_How to complete this task_.
The whole listing, exactly as given: write it out, leaving out each image.

_Recorded information_.
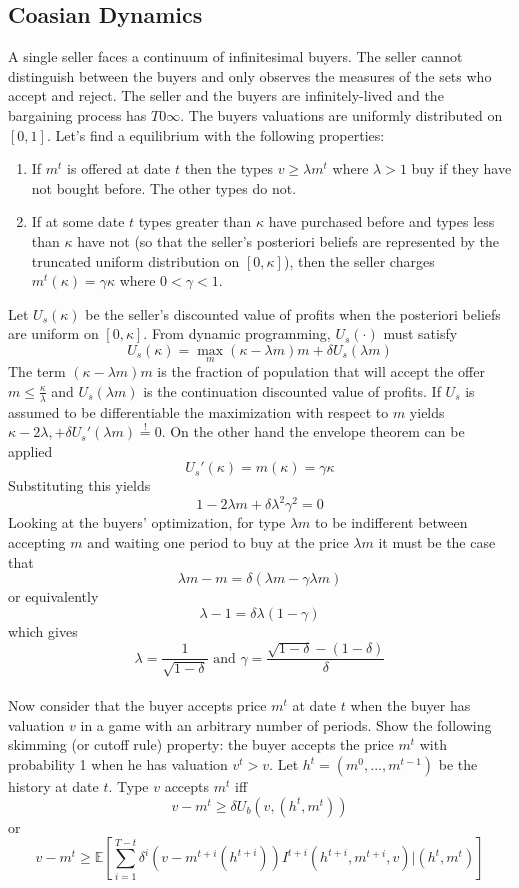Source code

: \documentclass[a4paper, 12pt]{article}
\theoremstyle{plain}
\theoremstyle{definition}
\theoremstyle{lemma}
\theoremstyle{remark}
\theoremstyle{corollary}
\theoremstyle{example}
\begin{document}
	\subsection{Coasian Dynamics}
	A single seller faces a continuum of infinitesimal buyers. The seller cannot distinguish between the buyers and only observes the measures of the sets who accept and reject. The seller and the buyers are infinitely-lived and the bargaining process has $T 0 \infty$. The buyers valuations are uniformly distributed on $[0,1]$. Let's find a equilibrium with the following properties: \begin{enumerate}
		\item If $m^t$ is offered at date $t$ then the types $v \geq \lambda m^t$ where $\lambda > 1$ buy if they have not bought before. The other types do not.
		\item If at some date $t$ types greater than $\kappa$ have purchased before and types less than $\kappa$ have not (so that the seller's posteriori beliefs are represented by the truncated uniform distribution on $[0,\kappa]$), then the seller charges $m^t(\kappa) = \gamma \kappa$ where $0<\gamma <1$.
	\end{enumerate}
	Let $U_s(\kappa)$ be the seller's discounted value of profits when the posteriori beliefs are uniform on $[0,\kappa]$. From dynamic programming, $U_s(\cdot)$ must satisfy \[U_s(\kappa) = \max_m(\kappa - \lambda m)m + \delta U_s(\lambda m)\]
	The term $(\kappa - \lambda m)m$ is the fraction of population that will accept the offer $m \leq \frac{\kappa}{\lambda}$ and $U_s(\lambda m)$ is the continuation discounted value of profits. If $U_s$ is assumed to be differentiable the maximization with respect to $m$ yields $\kappa - 2 \lambda , + \delta U_s'(\lambda m) \overset{!}{=} 0$. On the other hand the envelope theorem can be applied \[U_s'(\kappa) = m(\kappa) = \gamma \kappa\] Substituting this yields \[1-2\lambda m + \delta \lambda^2 \gamma^2 = 0\]
	Looking at the buyers' optimization, for type $\lambda m$ to be indifferent between accepting $m$ and waiting one period to buy at the price $\lambda m$ it must be the case that \[\lambda m - m = \delta (\lambda m - \gamma \lambda m)\] or equivalently \[\lambda -1 = \delta \lambda (1-\gamma)\] which gives \[\lambda = \frac{1}{\sqrt{1-\delta}} \text{ and } \gamma = \frac{\sqrt{1-\delta} - (1-\delta)}{\delta}\]\\
	Now consider that the buyer accepts price $m^t$ at date $t$ when the buyer has valuation $v$ in a game with an arbitrary number of periods. Show the following skimming (or cutoff rule) property: the buyer accepts the price $m^t$ with probability 1 when he has valuation $v^t>v$. Let $h^t = (m^0,..., m^{t-1})$ be the history at date $t$. Type $v$ accepts $m^t$ iff \[v-m^t \geq \delta U_b(v,(h^t,m^t))\] or \[v-m^t \geq \mathbb{E}\left[\sum_{i=1}^{T-t} \delta^i(v-m^{t+i}(h^{t+i})) I^{t+i}(h^{t+i},m^{t+i},v) | (h^t,m^t)\right]\]
\end{document}
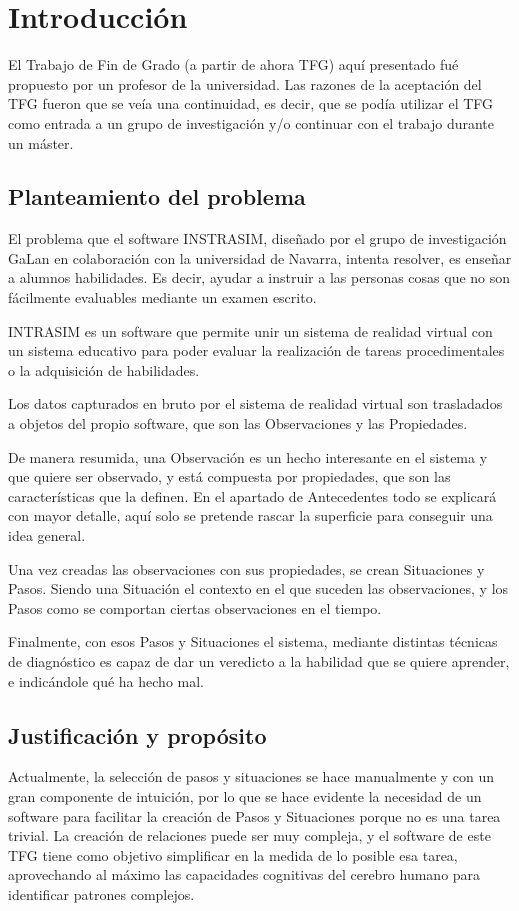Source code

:\chapter{Introducci\'{o}n} 
El Trabajo de Fin de Grado (a partir de ahora TFG) aqu\'{i} presentado fu\'{e} propuesto por un profesor de la universidad.
Las razones de la aceptaci\'{o}n del TFG fueron que se ve\'{i}a una continuidad, es decir, que se pod\'{i}a 
utilizar el TFG como entrada a un grupo de investigaci\'{o}n y/o continuar con el trabajo durante un m\'{a}ster.

\section{Planteamiento del problema}
El problema que el software INSTRASIM, dise\~nado por el grupo de investigaci\'on GaLan en colaboraci\'on
con la universidad de Navarra, intenta resolver, es ense\~nar a alumnos habilidades. Es decir, ayudar a 
instruir a las personas cosas que no son f\'acilmente evaluables mediante un examen escrito.

INTRASIM es un software que permite unir un sistema
de realidad virtual con un sistema educativo para poder evaluar la realizaci\'on de tareas procedimentales 
o la adquisici\'on de habilidades.

Los datos capturados en bruto por el sistema de realidad virtual son trasladados a objetos del propio software,
que son las Observaciones y las Propiedades.

De manera resumida, una Observaci\'on es un hecho interesante en el sistema y que quiere ser observado, y 
est\'a compuesta por propiedades, que son las caracter\'isticas que la definen. En el 
apartado de Antecedentes todo se explicar\'a con mayor detalle, aqu\'i solo se pretende rascar la superficie para 
conseguir una idea general.

Una vez creadas las observaciones con sus propiedades, se crean Situaciones y Pasos. Siendo una Situaci\'on el contexto
en el que suceden las observaciones, y los Pasos como se comportan ciertas observaciones en el tiempo.

Finalmente, con esos Pasos y Situaciones el sistema, mediante distintas t\'ecnicas de diagn\'ostico 
es capaz de dar un veredicto
a la habilidad que se quiere aprender, e indic\'andole qu\'e ha hecho mal.

\section{Justificaci\'{o}n y prop\'osito}
Actualmente, la selecci\'on de pasos y situaciones se hace manualmente y con un gran componente de intuici\'on,
por lo que se hace evidente la necesidad de un software para facilitar la creaci\'on de Pasos y Situaciones porque
no es una tarea trivial. La creaci\'on de relaciones puede ser muy compleja, y el software de este TFG
tiene como objetivo simplificar en la medida de lo posible esa tarea, aprovechando al m\'aximo las capacidades
cognitivas del cerebro humano para identificar
patrones complejos. 


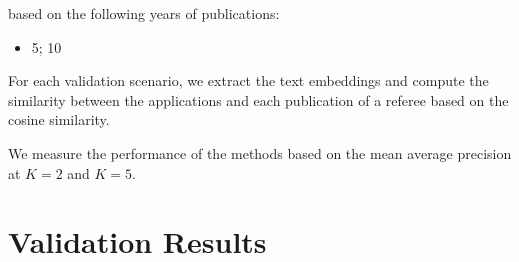 \documentclass[
]{article}
\providecommand{\tightlist}{%
  \setlength{\itemsep}{0pt}\setlength{\parskip}{0pt}}
\begin{document}
based on the following years of publications:

\begin{itemize}
\tightlist
\item
  5; 10
\end{itemize}

For each validation scenario, we extract the text embeddings and compute
the similarity between the applications and each publication of a
referee based on the cosine similarity.

We measure the performance of the methods based on the mean average
precision at \(K=2\) and \(K=5\).

\newpage

\hypertarget{validation-results}{%
\section{Validation Results}\label{validation-results}}
\end{document}
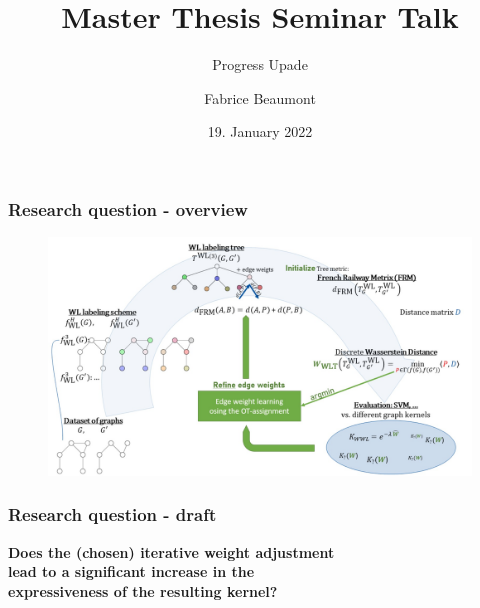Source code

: 

\title[MA Seminar Talk - Progress]{Master Thesis Seminar Talk}
\subtitle{Progress Upade}
\author[F. Beaumont]{Fabrice Beaumont}
\date{19. January 2022}



\begin{frame}
	\titlepage
\end{frame}

\begin{frame}
\frametitle{Research question - overview}
\begin{figure}[H]
	\centering
	\includegraphics[width=1.0\linewidth]{images/MasterThesisOverview}
	\label{fig:MasterThesisOverview}
\end{figure}
\end{frame}

\begin{frame}
\frametitle{Research question - draft}
	\begin{center}
		\textbf{Does the (chosen) iterative weight adjustment\newline\\
		lead to a significant increase in the\newline\\
		expressiveness of the resulting kernel?}
	\end{center}
\end{frame}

_Written answer_.
Source code

: \documentclass[a4paper, 12pt]{article}
\theoremstyle{plain}
\theoremstyle{definition}
\theoremstyle{lemma}
\theoremstyle{remark}
\theoremstyle{corollary}
\theoremstyle{example}
\begin{document}
	\subsection{Coasian Dynamics}
	A single seller faces a continuum of infinitesimal buyers. The seller cannot distinguish between the buyers and only observes the measures of the sets who accept and reject. The seller and the buyers are infinitely-lived and the bargaining process has $T 0 \infty$. The buyers valuations are uniformly distributed on $[0,1]$. Let's find a equilibrium with the following properties: \begin{enumerate}
		\item If $m^t$ is offered at date $t$ then the types $v \geq \lambda m^t$ where $\lambda > 1$ buy if they have not bought before. The other types do not.
		\item If at some date $t$ types greater than $\kappa$ have purchased before and types less than $\kappa$ have not (so that the seller's posteriori beliefs are represented by the truncated uniform distribution on $[0,\kappa]$), then the seller charges $m^t(\kappa) = \gamma \kappa$ where $0<\gamma <1$.
	\end{enumerate}
	Let $U_s(\kappa)$ be the seller's discounted value of profits when the posteriori beliefs are uniform on $[0,\kappa]$. From dynamic programming, $U_s(\cdot)$ must satisfy \[U_s(\kappa) = \max_m(\kappa - \lambda m)m + \delta U_s(\lambda m)\]
	The term $(\kappa - \lambda m)m$ is the fraction of population that will accept the offer $m \leq \frac{\kappa}{\lambda}$ and $U_s(\lambda m)$ is the continuation discounted value of profits. If $U_s$ is assumed to be differentiable the maximization with respect to $m$ yields $\kappa - 2 \lambda , + \delta U_s'(\lambda m) \overset{!}{=} 0$. On the other hand the envelope theorem can be applied \[U_s'(\kappa) = m(\kappa) = \gamma \kappa\] Substituting this yields \[1-2\lambda m + \delta \lambda^2 \gamma^2 = 0\]
	Looking at the buyers' optimization, for type $\lambda m$ to be indifferent between accepting $m$ and waiting one period to buy at the price $\lambda m$ it must be the case that \[\lambda m - m = \delta (\lambda m - \gamma \lambda m)\] or equivalently \[\lambda -1 = \delta \lambda (1-\gamma)\] which gives \[\lambda = \frac{1}{\sqrt{1-\delta}} \text{ and } \gamma = \frac{\sqrt{1-\delta} - (1-\delta)}{\delta}\]\\
	Now consider that the buyer accepts price $m^t$ at date $t$ when the buyer has valuation $v$ in a game with an arbitrary number of periods. Show the following skimming (or cutoff rule) property: the buyer accepts the price $m^t$ with probability 1 when he has valuation $v^t>v$. Let $h^t = (m^0,..., m^{t-1})$ be the history at date $t$. Type $v$ accepts $m^t$ iff \[v-m^t \geq \delta U_b(v,(h^t,m^t))\] or \[v-m^t \geq \mathbb{E}\left[\sum_{i=1}^{T-t} \delta^i(v-m^{t+i}(h^{t+i})) I^{t+i}(h^{t+i},m^{t+i},v) | (h^t,m^t)\right]\]
\end{document}
Source code

:\chapter{Introducci\'{o}n} 
El Trabajo de Fin de Grado (a partir de ahora TFG) aqu\'{i} presentado fu\'{e} propuesto por un profesor de la universidad.
Las razones de la aceptaci\'{o}n del TFG fueron que se ve\'{i}a una continuidad, es decir, que se pod\'{i}a 
utilizar el TFG como entrada a un grupo de investigaci\'{o}n y/o continuar con el trabajo durante un m\'{a}ster.

\section{Planteamiento del problema}
El problema que el software INSTRASIM, dise\~nado por el grupo de investigaci\'on GaLan en colaboraci\'on
con la universidad de Navarra, intenta resolver, es ense\~nar a alumnos habilidades. Es decir, ayudar a 
instruir a las personas cosas que no son f\'acilmente evaluables mediante un examen escrito.

INTRASIM es un software que permite unir un sistema
de realidad virtual con un sistema educativo para poder evaluar la realizaci\'on de tareas procedimentales 
o la adquisici\'on de habilidades.

Los datos capturados en bruto por el sistema de realidad virtual son trasladados a objetos del propio software,
que son las Observaciones y las Propiedades.

De manera resumida, una Observaci\'on es un hecho interesante en el sistema y que quiere ser observado, y 
est\'a compuesta por propiedades, que son las caracter\'isticas que la definen. En el 
apartado de Antecedentes todo se explicar\'a con mayor detalle, aqu\'i solo se pretende rascar la superficie para 
conseguir una idea general.

Una vez creadas las observaciones con sus propiedades, se crean Situaciones y Pasos. Siendo una Situaci\'on el contexto
en el que suceden las observaciones, y los Pasos como se comportan ciertas observaciones en el tiempo.

Finalmente, con esos Pasos y Situaciones el sistema, mediante distintas t\'ecnicas de diagn\'ostico 
es capaz de dar un veredicto
a la habilidad que se quiere aprender, e indic\'andole qu\'e ha hecho mal.

\section{Justificaci\'{o}n y prop\'osito}
Actualmente, la selecci\'on de pasos y situaciones se hace manualmente y con un gran componente de intuici\'on,
por lo que se hace evidente la necesidad de un software para facilitar la creaci\'on de Pasos y Situaciones porque
no es una tarea trivial. La creaci\'on de relaciones puede ser muy compleja, y el software de este TFG
tiene como objetivo simplificar en la medida de lo posible esa tarea, aprovechando al m\'aximo las capacidades
cognitivas del cerebro humano para identificar
patrones complejos. 


 \documentclass[
]{article}
\providecommand{\tightlist}{%
  \setlength{\itemsep}{0pt}\setlength{\parskip}{0pt}}
\begin{document}
based on the following years of publications:

\begin{itemize}
\tightlist
\item
  5; 10
\end{itemize}

For each validation scenario, we extract the text embeddings and compute
the similarity between the applications and each publication of a
referee based on the cosine similarity.

We measure the performance of the methods based on the mean average
precision at \(K=2\) and \(K=5\).

\newpage

\hypertarget{validation-results}{%
\section{Validation Results}\label{validation-results}}
\end{document}
Source code

: 

\title[MA Seminar Talk - Progress]{Master Thesis Seminar Talk}
\subtitle{Progress Upade}
\author[F. Beaumont]{Fabrice Beaumont}
\date{19. January 2022}



\begin{frame}
	\titlepage
\end{frame}

\begin{frame}
\frametitle{Research question - overview}
\begin{figure}[H]
	\centering
	\includegraphics[width=1.0\linewidth]{images/MasterThesisOverview}
	\label{fig:MasterThesisOverview}
\end{figure}
\end{frame}

\begin{frame}
\frametitle{Research question - draft}
	\begin{center}
		\textbf{Does the (chosen) iterative weight adjustment\newline\\
		lead to a significant increase in the\newline\\
		expressiveness of the resulting kernel?}
	\end{center}
\end{frame}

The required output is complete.